*** Records for the task ***

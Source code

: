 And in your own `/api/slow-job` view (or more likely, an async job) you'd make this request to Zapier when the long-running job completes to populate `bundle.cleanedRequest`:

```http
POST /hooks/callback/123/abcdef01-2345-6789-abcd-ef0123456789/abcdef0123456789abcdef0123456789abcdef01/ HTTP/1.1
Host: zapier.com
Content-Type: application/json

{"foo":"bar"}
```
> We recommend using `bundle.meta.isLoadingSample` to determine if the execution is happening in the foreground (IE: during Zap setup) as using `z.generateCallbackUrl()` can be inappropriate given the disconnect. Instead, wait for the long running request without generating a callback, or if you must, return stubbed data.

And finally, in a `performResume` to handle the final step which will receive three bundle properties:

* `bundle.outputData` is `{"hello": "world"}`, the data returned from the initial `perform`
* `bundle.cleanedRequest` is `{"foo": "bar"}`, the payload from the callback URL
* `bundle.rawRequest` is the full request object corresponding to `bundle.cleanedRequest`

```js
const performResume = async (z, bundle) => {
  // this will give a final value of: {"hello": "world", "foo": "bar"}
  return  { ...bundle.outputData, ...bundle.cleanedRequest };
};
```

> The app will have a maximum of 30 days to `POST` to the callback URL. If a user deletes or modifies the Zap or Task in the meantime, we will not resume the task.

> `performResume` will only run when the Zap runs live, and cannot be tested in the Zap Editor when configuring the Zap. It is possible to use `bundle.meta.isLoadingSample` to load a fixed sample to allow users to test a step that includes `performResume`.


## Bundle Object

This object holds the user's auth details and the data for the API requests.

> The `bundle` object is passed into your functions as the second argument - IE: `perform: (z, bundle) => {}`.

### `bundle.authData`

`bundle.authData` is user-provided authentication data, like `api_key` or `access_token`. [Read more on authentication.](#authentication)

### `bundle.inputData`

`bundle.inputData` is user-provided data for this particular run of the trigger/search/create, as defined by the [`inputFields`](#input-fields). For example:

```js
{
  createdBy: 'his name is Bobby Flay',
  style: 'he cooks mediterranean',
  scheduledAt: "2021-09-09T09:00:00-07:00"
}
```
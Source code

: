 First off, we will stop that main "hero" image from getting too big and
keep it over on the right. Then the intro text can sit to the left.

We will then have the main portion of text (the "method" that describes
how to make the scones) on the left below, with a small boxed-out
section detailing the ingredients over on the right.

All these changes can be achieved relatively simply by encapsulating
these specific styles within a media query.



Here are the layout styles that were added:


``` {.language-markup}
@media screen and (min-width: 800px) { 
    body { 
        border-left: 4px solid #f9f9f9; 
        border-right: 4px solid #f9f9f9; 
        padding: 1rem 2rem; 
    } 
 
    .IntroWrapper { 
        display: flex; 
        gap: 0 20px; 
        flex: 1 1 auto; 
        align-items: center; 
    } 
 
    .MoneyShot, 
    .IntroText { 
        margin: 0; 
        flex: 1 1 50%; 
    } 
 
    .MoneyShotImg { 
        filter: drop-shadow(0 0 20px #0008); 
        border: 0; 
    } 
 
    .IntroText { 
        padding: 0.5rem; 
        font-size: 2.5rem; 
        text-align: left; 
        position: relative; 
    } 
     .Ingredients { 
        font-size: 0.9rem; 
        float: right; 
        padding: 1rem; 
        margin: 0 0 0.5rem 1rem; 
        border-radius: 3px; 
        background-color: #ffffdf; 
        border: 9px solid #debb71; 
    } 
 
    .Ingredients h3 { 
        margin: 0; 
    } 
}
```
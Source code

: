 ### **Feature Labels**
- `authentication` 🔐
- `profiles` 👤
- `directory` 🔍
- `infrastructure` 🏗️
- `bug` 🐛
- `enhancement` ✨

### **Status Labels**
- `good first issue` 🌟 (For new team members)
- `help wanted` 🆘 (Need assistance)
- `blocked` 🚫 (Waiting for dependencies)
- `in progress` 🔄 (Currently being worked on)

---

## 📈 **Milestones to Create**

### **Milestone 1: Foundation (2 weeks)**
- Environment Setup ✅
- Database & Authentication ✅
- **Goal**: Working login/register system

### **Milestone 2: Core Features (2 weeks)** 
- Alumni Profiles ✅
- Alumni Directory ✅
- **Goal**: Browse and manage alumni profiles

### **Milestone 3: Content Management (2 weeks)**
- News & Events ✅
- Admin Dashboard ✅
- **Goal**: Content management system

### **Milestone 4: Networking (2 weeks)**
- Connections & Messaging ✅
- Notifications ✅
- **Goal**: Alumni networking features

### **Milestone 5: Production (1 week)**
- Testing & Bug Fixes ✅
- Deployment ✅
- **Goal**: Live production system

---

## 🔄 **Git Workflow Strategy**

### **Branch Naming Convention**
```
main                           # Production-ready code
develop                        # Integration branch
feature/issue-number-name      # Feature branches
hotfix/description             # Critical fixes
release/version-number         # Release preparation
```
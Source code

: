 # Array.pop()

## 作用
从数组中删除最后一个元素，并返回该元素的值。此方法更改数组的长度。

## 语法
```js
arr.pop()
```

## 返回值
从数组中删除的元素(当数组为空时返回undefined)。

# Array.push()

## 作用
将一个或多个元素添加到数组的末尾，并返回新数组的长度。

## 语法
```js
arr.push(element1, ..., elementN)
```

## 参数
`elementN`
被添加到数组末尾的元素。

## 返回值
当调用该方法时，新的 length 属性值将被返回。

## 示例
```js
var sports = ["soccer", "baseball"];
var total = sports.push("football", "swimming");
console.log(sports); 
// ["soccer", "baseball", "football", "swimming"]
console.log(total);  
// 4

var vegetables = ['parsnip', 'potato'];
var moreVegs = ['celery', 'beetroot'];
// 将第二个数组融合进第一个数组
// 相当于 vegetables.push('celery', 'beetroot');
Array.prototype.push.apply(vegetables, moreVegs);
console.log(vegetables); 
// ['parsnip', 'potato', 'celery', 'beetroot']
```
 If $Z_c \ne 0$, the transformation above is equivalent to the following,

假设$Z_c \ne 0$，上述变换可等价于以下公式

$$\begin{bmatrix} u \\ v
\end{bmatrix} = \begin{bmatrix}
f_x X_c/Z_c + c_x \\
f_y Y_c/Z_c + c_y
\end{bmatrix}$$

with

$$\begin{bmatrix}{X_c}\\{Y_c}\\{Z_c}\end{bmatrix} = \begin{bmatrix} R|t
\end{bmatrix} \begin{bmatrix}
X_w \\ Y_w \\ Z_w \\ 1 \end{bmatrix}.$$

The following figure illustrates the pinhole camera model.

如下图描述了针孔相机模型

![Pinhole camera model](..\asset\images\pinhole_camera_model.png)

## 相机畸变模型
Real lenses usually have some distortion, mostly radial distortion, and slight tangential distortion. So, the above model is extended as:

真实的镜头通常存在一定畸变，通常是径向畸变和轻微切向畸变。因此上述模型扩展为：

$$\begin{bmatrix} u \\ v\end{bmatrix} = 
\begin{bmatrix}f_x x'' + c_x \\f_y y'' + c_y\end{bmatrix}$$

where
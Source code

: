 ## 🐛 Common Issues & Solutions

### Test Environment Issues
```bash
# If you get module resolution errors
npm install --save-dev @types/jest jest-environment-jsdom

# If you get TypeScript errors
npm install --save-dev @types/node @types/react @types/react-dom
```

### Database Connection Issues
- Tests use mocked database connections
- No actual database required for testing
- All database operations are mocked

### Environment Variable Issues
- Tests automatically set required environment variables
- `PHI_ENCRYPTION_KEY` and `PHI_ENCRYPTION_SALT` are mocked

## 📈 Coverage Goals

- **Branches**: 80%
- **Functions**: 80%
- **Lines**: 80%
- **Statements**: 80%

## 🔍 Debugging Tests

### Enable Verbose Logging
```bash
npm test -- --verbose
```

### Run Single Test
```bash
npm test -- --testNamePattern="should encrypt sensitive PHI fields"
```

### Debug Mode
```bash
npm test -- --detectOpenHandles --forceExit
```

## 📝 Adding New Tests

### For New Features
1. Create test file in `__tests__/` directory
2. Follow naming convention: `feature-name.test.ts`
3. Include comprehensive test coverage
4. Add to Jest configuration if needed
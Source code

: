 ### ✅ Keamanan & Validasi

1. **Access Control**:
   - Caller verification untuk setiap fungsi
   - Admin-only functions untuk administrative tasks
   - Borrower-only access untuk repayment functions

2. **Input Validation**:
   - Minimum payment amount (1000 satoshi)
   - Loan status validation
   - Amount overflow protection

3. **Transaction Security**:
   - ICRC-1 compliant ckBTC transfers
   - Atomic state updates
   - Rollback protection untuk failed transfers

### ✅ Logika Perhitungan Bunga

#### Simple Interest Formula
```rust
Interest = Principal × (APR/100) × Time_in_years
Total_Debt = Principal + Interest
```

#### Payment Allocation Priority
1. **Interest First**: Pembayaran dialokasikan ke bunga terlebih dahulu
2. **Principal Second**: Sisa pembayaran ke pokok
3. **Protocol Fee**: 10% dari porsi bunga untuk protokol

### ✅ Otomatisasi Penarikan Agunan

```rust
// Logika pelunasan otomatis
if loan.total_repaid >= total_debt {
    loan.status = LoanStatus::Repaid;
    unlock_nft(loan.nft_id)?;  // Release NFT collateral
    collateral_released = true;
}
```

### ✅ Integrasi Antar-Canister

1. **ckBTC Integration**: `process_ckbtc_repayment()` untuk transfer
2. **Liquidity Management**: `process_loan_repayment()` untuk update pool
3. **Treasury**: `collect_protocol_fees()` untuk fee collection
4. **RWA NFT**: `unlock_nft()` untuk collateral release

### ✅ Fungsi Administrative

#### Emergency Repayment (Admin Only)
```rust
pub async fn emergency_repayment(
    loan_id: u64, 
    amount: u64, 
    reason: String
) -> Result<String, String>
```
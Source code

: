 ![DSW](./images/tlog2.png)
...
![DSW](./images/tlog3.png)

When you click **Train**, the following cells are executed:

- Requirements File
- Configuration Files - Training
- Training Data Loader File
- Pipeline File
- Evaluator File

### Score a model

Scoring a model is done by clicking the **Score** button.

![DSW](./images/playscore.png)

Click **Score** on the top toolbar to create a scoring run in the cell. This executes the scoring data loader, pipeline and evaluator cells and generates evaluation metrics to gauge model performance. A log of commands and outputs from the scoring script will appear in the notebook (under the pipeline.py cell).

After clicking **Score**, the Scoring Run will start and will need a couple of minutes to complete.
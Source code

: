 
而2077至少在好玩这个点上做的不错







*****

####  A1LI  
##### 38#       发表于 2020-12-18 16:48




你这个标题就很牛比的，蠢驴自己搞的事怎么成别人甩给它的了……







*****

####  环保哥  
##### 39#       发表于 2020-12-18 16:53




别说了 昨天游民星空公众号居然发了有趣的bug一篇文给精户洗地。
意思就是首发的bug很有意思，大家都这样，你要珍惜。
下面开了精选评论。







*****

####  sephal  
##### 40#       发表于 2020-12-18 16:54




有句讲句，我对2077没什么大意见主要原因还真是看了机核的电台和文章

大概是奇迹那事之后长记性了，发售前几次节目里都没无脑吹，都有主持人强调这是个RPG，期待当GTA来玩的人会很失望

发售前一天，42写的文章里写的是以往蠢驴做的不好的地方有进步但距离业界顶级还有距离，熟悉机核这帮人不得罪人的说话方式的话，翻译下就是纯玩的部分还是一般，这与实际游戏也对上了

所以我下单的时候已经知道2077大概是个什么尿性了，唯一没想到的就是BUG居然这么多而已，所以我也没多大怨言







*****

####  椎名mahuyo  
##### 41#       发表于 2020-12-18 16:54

*** End of Records for the task ***

Search the data for the string "console" and copy each line where it appears.

console.log(sports); 
console.log(total);  
console.log(vegetables); 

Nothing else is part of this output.